Task to carry out:
Starting at the line containing "You know you" and ending at the line containing "2. Определение локальной", transcribe the listing below exactly. Keep both end lines, skip the pictures, and copy nothing else.

________

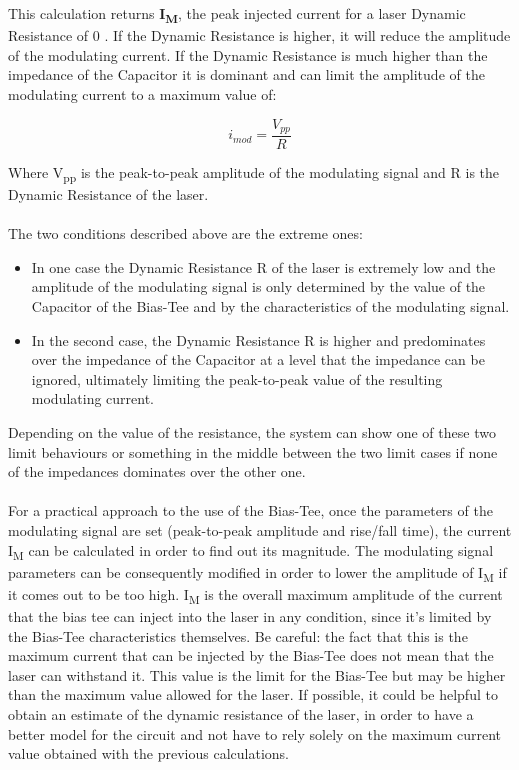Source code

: This calculation returns \textbf{I\textsubscript{M}}, the peak injected current for a laser Dynamic Resistance of 0 \Omega . If the Dynamic Resistance is higher, it will reduce the amplitude of the modulating current. If the Dynamic Resistance is much higher than the impedance of the Capacitor it is dominant and can limit the amplitude of the modulating current to a maximum value of:

\[ i_{mod} = \frac{V_{pp}}{R}\]

Where V\textsubscript{pp} is the peak-to-peak amplitude of the modulating signal and R is the Dynamic Resistance of the laser.

\paragraph{} The two conditions described above are the extreme ones:
\begin{itemize}
    \item In one case the Dynamic Resistance R of the laser is extremely low and the amplitude of the modulating signal is only determined by the value of the Capacitor of the Bias-Tee and by the characteristics of the modulating signal.
    \item In the second case, the Dynamic Resistance R is higher and predominates over the impedance of the Capacitor at a level that the impedance can be ignored, ultimately limiting the peak-to-peak value of the resulting modulating current.
\end{itemize}
Depending on the value of the resistance, the system can show one of these two limit behaviours or something in the middle between the two limit cases if none of the impedances dominates over the other one.

\paragraph{}For a practical approach to the use of the Bias-Tee, once the parameters of the modulating signal are set (peak-to-peak amplitude and rise/fall time), the current I\textsubscript{M} can be calculated in order to find out its magnitude. 
\newline The modulating signal parameters can be consequently modified in order to lower the amplitude of I\textsubscript{M} if it comes out to be too high. I\textsubscript{M} is the overall maximum amplitude of the current that the bias tee can inject into the laser in any condition, since it’s limited by the Bias-Tee characteristics themselves.
\newline Be careful: the fact that this is the maximum current that can be injected by the Bias-Tee does not mean that the laser can withstand it. This value is the limit for the Bias-Tee but may be higher than the maximum value allowed for the laser.
\newline If possible, it could be helpful to obtain an estimate of the dynamic resistance of the laser, in order to have a better model for the circuit and not have to rely solely on the maximum current value obtained with the previous calculations. 

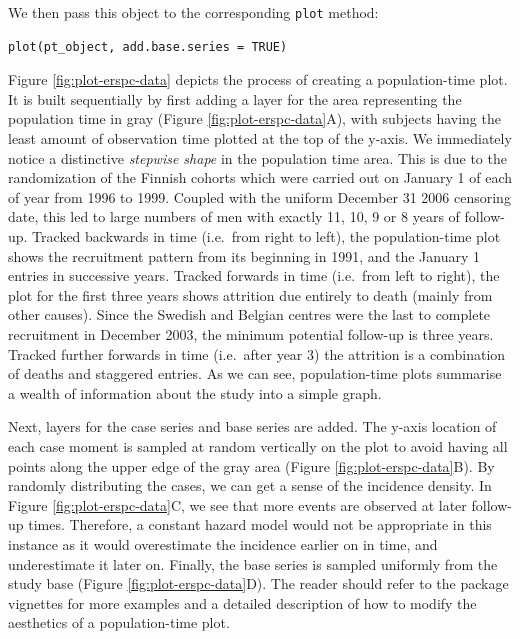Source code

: We then pass this object to the corresponding \texttt{plot} method:

\begin{verbatim}
plot(pt_object, add.base.series = TRUE)
\end{verbatim}

Figure \ref{fig:plot-erspc-data} depicts the process of creating a population-time plot. It is built sequentially by first adding a layer for the area representing the population time in gray (Figure \ref{fig:plot-erspc-data}A), with subjects having the least amount of observation time plotted at the top of the y-axis. We immediately notice a distinctive \emph{stepwise shape} in the population time area. This is due to the randomization of the Finnish cohorts which were carried out on January 1 of each of year from 1996 to 1999. Coupled with the uniform December 31 2006 censoring date, this led to large numbers of men with exactly 11, 10, 9 or 8 years of follow-up. Tracked backwards in time (i.e.~from right to left), the population-time plot shows the recruitment pattern from its beginning in 1991, and the January 1 entries in successive years. Tracked forwards in time (i.e.~from left to right), the plot for the first three years shows attrition due entirely to death (mainly from other causes). Since the Swedish and Belgian centres were the last to complete recruitment in December 2003, the minimum potential follow-up is three years. Tracked further forwards in time (i.e.~after year 3) the attrition is a combination of deaths and staggered entries. As we can see, population-time plots summarise a wealth of information about the study into a simple graph.

Next, layers for the case series and base series are added. The y-axis location of each case moment is sampled at random vertically on the plot to avoid having all points along the upper edge of the gray area (Figure \ref{fig:plot-erspc-data}B). By randomly distributing the cases, we can get a sense of the incidence density. In Figure \ref{fig:plot-erspc-data}C, we see that more events are observed at later follow-up times. Therefore, a constant hazard model would not be appropriate in this instance as it would overestimate the incidence earlier on in time, and underestimate it later on. Finally, the base series is sampled uniformly from the study base (Figure \ref{fig:plot-erspc-data}D). The reader should refer to the package vignettes for more examples and a detailed description of how to modify the aesthetics of a population-time plot.

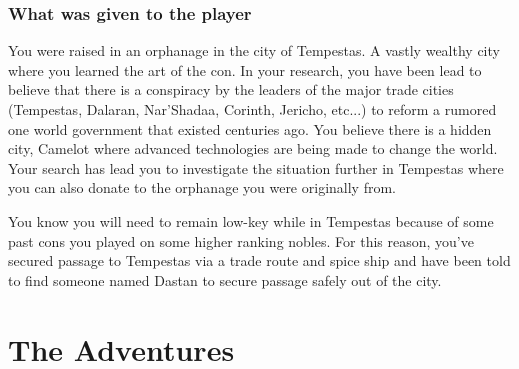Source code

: \subsubsection{What was given to the player}

You were raised in an orphanage in the city of Tempestas. A vastly wealthy city where you learned the art of the con. In your research, you have been lead to believe that there is a conspiracy by the leaders of the major trade cities (Tempestas, Dalaran, Nar'Shadaa, Corinth, Jericho, etc...) to reform a rumored one world government that existed centuries ago. You believe there is a hidden city, Camelot where advanced technologies are being made to change the world. Your search has lead you to investigate the situation further in Tempestas where you can also donate to the orphanage you were originally from. 

You know you will need to remain low-key while in Tempestas because of some past cons you played on some higher ranking nobles. For this reason, you've secured passage to Tempestas via a trade route and spice ship and have been told to find someone named Dastan to secure passage safely out of the city. 

\section{The Adventures}







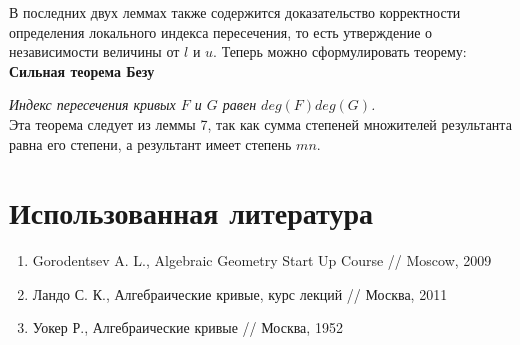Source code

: \documentclass[a4paper, 12pt]{article}
\begin{document}
В последних двух леммах также содержится доказательство корректности определения локального индекса пересечения, то есть утверждение о независимости величины от $l$ и $u$. Теперь можно сформулировать теорему:\\

\textbf{Сильная теорема Безу}

\textit{Индекс пересечения кривых $F$ и $G$ равен $deg(F)deg(G)$.}\\

Эта теорема следует из леммы 7, так как сумма степеней множителей результанта равна его степени, а результант имеет степень $mn$.

\begin{comment}
  1. Разложение результанта на билинейные множители. См. семинарский листок из соответствующей алгебры.
  2. Определение локальной кратности пересечения. ()
  3. Совпадение кратности пересечения вообще.
  4. Теорема о совпадении с кратностями множителей результанта.
  5. Оттуда немедленно сильная форма теоремы.
  6. И некоторым довольно длинным образом, полностью описанным у Уокера, соотношения Плюккера.
  _Только эти способом относительно легко перейти к соотношениям Плюккера, вероятно._

  Или

  1. Ввести инвариант непрерывных деформаций кривых - число пересечений с учётом кратностей. Та же ловкость рук.
  2. Кратность определить как число точек пересечения в случае, когда обе прямые вырождены. (соответственно нужно подробно описать класс деформаций.)
  3. Теорема Безу получается автоматически после того, как для каждой конкретной точки посчитается эта кратность. Странно и непонятно.

  Или

  1. Как у Ландо. Но чтобы удержать уровень строгости, нужно ввести много нового аппарата.

  Или

  1. Спрямить одну из кривых.
  2. Определить "число пересечений с учётом кратностей" так, чтобы оно было инвариантом диффеоморфизма. Проблема в особых точках.
  3. Рассмотреть случай на прямой. При этом вторая кривая получает степень mn через преобразование координат.

  Или

  1. Раздутие результанта в диагонали.

  Или

  1. Раздутие нашей плоскости в точках пересечения кривых. Кратность определяется по числу точек, в которые перешла данная. Это согласуется с произведением числа касательных, но намного строже.
  2. Записать раздутие уравнениями.
  3. Посчитать число всех точек на воткнутых прямых. Инвариантным способом на уравнениях.
\end{comment}

\pagebreak
\section{Использованная литература}
\begin{enumerate}
  \item Gorodentsev A. L., Algebraic Geometry Start Up Course // Moscow, 2009
  \item Ландо С. К., Алгебраические кривые, курс лекций // Москва, 2011
  \item Уокер Р., Алгебраические кривые // Москва, 1952
\end{enumerate}
\end{document}
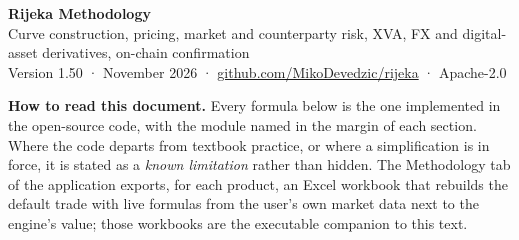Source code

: \documentclass[11pt,a4paper]{article}
\begin{document}
\begin{center}
{\LARGE\bfseries Rijeka Methodology}\\[4pt]
{\large Curve construction, pricing, market and counterparty risk, XVA, FX and digital-asset derivatives, on-chain confirmation}\\[6pt]
{\color{dim} Version 1.50 · November 2026 · \href{https://github.com/MikoDevedzic/rijeka}{github.com/MikoDevedzic/rijeka} · Apache-2.0}
\end{center}

\vspace{4pt}
\noindent\textbf{How to read this document.} Every formula below is the one implemented in the open-source code, with the module named in the margin of each section. Where the code departs from textbook practice, or where a simplification is in force, it is stated as a \emph{known limitation} rather than hidden. The Methodology tab of the application exports, for each product, an Excel workbook that rebuilds the default trade with live formulas from the user's own market data next to the engine's value; those workbooks are the executable companion to this text.

\tableofcontents
\end{document}
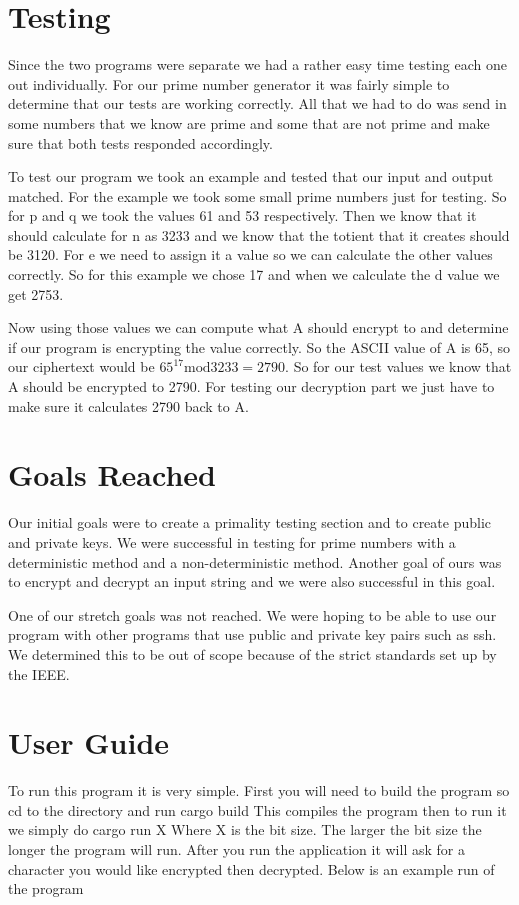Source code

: \documentclass[12pt,technote]{IEEEtran}
\begin{document}
\section{Testing}
Since the two programs were separate we had a rather easy time testing each one 
out individually. 
For our prime number generator it was fairly simple to determine that our tests 
are working correctly. All that we had to do was send in some numbers that we 
know are prime and some that are not prime and make sure that both tests 
responded accordingly. 
\par To test our program we took an example and tested that our input and output 
matched. For the example we took some small prime numbers just for testing. So 
for p and q we took the values 61 and 53 respectively. Then we know that it 
should calculate for n as 3233 and we know that the totient that it creates 
should be 3120. For e we need to assign it a value so we can calculate the other 
values correctly. So for this example we chose 17 and when we calculate the d 
value we get 2753. 
\par Now using those values we can compute what A should encrypt to and 
determine if our program is encrypting the value correctly. So the ASCII value 
of A is 65, so our ciphertext would be ${65}^{17}\mathrm{mod}3233=2790$. So for 
our test values we know that A should be encrypted to 2790. For testing our 
decryption part we just have to make sure it calculates 2790 back to A.

\section{Goals Reached}
Our initial goals were to create a primality testing section and to create 
public and private keys. We were successful in testing for prime numbers with a 
deterministic method and a non-deterministic method. Another goal of ours was to 
encrypt and decrypt an input string and we were also successful in this goal. 
\par One of our stretch goals was not reached. We were hoping to be able to use 
our program with other programs that use public and private key pairs such as 
ssh. We determined this to be out of scope because of the strict standards set 
up by the IEEE. 

\section{User Guide}
To run this program it is very simple. First you will need to build the program 
so cd to the directory and run 
cargo build
This compiles the program then to run it we simply do 
cargo run X 
Where X is the bit size. The larger the bit size the longer the program will 
run. After you run the application it will ask for a character you would like 
encrypted then decrypted. Below is an example run of the program\newline
\end{document}
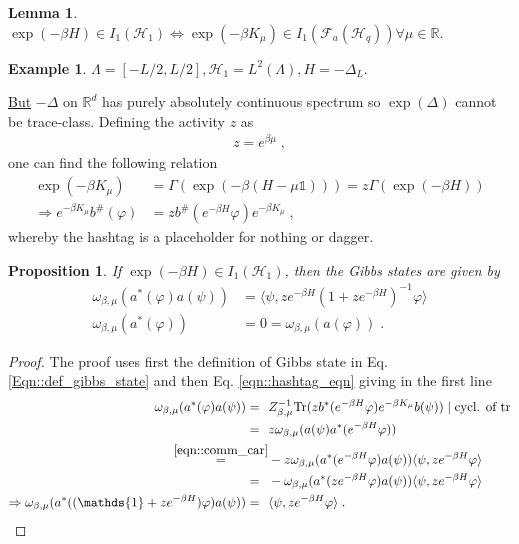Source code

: \documentclass[
a4paper, %
11pt, %
onecolumn, %
openany, %
]{memoir}
\theoremstyle{definition}
\newtheorem{example}[definition]{Example}
\theoremstyle{remark}
\theoremstyle{plain}
\newtheorem{prop}[definition]{Proposition}
\newtheorem{lemma}[definition]{Lemma}
\begin{document}
\begin{lemma}
	$\exp(-\beta H)\in I_1(\mathcal{H}_1)\Leftrightarrow \exp(-\beta K_{\mu})\in I_1(\mathcal{F}_a(\mathcal{H}_q))\forall\mu\in \mathbb{R}$.
\end{lemma}
\begin{example}
	$\Lambda=[-L/2,L/2], \mathcal{H}_1=L^2(\Lambda), H=-\Delta_L$.

\underline{But} $-\Delta$ on $\mathbb{R}^d$ has purely absolutely continuous spectrum so $\exp(\Delta)$ cannot be trace-class. Defining the activity $z$ as \begin{align}
z=e^{\beta\mu}\; ,
\end{align}
one can find the following relation \begin{align}
\exp(-\beta K_{\mu})&=\Gamma(\exp(-\beta(H-\mu\mathds{1})))=z\Gamma(\exp(-\beta H))\\
\Rightarrow e^{-\beta K_{\mu}}b^{\#}(\varphi)&=zb^{\#}(e^{-\beta H}\varphi)e^{-\beta K_{\mu}}\label{eqn::hashtag_eqn}\; ,
\end{align}
whereby the hashtag is a placeholder for nothing or dagger.
\begin{prop}
	If $\exp(-\beta H)\in I_1(\mathcal{H}_1)$, then the Gibbs states are given by\begin{align}
	\omega_{\beta,\mu}(a^{*}(\varphi)a(\psi))&=\langle \psi, ze^{-\beta H}(1+ze^{-\beta H})^{-1}\varphi\rangle\\
	\omega_{\beta,\mu}(a^*(\varphi))&=0=\omega_{\beta,\mu}(a(\varphi))\; .
	\end{align}
\end{prop}
\begin{proof}
	The proof uses first the definition of Gibbs state in Eq. \eqref{Eqn::def_gibbs_state} and then Eq. \eqref{eqn::hashtag_eqn} giving in the first line\begin{align}
	\omega_{\beta,\mu}(a^{*}(\varphi)a(\psi))=~~&Z^{-1}_{\beta,\mu}\mathrm{Tr}(zb^*(e^{-\beta H}\varphi)e^{-\beta K_{\mu}}b(\psi)) \mid \text{cycl. of tr}\\
	=~~&z\omega_{\beta,\mu}(a(\psi)a^*(e^{-\beta H}\varphi)) \\
	\overset{\eqref{eqn::comm_car}}{=}& -z\omega_{\beta,\mu}(a^*(e^{-\beta H}\varphi)a(\psi))\langle \psi, ze^{-\beta H}\varphi\rangle\\
	=~~&-\omega_{\beta,\mu}(a^*(ze^{-\beta H}\varphi)a(\psi))\langle \psi, ze^{-\beta H}\varphi\rangle\\
	\Rightarrow \omega_{\beta,\mu}(a^*((\mathds{1}+ze^{-\beta H})\varphi)a(\psi))=~~&\langle \psi, ze^{-\beta H} \varphi\rangle\; .

\end{align}
\end{proof}
\end{example}
\end{document}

________

Response:
You know you will need to remain low-key while in Tempestas because of some past cons you played on some higher ranking nobles. For this reason, you've secured passage to Tempestas via a trade route and spice ship and have been told to find someone named Dastan to secure passage safely out of the city. 

\section{The Adventures}







Source code

: \documentclass[a4paper, 12pt]{article}
\begin{document}
В последних двух леммах также содержится доказательство корректности определения локального индекса пересечения, то есть утверждение о независимости величины от $l$ и $u$. Теперь можно сформулировать теорему:\\

\textbf{Сильная теорема Безу}

\textit{Индекс пересечения кривых $F$ и $G$ равен $deg(F)deg(G)$.}\\

Эта теорема следует из леммы 7, так как сумма степеней множителей результанта равна его степени, а результант имеет степень $mn$.

\begin{comment}
  1. Разложение результанта на билинейные множители. См. семинарский листок из соответствующей алгебры.
  2. Определение локальной кратности пересечения. ()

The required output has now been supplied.